> [YOUR TASK]: Counting only lines that contain "nodes", how many are there in the records below? Give the figure alone.

> [LISTED RECORDS]:
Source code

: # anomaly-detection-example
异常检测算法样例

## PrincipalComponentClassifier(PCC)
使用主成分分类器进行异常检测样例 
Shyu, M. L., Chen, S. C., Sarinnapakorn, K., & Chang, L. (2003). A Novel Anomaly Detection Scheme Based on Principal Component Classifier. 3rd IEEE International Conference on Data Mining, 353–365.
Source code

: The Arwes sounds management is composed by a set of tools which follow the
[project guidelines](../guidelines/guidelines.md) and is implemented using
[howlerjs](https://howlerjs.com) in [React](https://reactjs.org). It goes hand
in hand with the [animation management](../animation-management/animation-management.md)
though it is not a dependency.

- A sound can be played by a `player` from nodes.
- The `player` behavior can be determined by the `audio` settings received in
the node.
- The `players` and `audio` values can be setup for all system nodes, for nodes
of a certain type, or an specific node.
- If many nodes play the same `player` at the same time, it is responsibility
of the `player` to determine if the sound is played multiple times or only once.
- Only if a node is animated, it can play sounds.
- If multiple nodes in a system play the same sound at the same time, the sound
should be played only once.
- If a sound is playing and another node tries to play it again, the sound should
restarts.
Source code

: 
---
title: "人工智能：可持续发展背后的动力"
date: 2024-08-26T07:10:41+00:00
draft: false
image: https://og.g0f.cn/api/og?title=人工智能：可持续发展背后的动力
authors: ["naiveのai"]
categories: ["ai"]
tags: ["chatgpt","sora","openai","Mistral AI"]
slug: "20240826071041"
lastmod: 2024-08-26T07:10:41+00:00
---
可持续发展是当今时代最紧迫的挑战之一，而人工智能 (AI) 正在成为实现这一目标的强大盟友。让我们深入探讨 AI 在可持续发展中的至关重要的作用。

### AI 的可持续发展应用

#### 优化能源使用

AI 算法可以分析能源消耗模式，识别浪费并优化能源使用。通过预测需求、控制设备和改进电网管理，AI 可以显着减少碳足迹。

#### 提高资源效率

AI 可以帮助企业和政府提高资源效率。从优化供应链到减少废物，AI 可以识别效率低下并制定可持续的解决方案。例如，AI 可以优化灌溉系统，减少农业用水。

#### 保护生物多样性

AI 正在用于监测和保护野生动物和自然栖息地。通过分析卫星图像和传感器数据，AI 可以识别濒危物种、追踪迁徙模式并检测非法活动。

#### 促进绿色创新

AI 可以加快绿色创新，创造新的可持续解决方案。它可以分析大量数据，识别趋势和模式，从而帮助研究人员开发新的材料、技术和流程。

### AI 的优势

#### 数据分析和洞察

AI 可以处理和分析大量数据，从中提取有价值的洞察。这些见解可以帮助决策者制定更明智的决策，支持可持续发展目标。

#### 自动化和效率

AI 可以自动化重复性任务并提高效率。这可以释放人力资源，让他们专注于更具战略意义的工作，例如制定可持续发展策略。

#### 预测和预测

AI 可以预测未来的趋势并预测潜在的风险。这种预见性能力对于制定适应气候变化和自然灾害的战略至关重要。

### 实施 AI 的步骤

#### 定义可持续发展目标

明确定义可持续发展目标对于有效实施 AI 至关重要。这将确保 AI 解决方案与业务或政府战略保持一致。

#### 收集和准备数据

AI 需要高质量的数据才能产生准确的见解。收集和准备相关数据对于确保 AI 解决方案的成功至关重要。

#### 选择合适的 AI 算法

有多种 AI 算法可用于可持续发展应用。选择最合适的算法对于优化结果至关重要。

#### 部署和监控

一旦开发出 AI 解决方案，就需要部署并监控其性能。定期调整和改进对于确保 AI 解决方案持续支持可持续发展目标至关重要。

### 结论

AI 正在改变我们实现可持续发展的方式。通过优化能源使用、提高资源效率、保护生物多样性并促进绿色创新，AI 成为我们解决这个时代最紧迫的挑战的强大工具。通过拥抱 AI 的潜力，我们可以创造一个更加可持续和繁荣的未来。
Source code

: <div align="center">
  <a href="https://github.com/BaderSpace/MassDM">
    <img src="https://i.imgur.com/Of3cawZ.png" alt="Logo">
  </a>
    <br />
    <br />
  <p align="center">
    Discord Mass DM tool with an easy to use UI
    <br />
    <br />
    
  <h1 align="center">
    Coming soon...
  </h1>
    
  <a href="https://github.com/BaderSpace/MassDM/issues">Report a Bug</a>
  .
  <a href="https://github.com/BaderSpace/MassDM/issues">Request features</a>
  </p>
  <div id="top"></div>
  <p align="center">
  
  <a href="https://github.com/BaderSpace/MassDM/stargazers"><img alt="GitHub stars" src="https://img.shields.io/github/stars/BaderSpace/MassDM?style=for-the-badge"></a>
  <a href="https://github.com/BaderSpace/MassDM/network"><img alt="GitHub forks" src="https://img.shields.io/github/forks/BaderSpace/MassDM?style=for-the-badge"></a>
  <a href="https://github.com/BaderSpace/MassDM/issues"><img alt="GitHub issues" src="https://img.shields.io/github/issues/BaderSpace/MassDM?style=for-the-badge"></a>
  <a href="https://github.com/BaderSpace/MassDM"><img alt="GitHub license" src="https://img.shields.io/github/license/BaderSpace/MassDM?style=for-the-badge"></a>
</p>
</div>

> [SOLUTION TO THIS TASK]: 4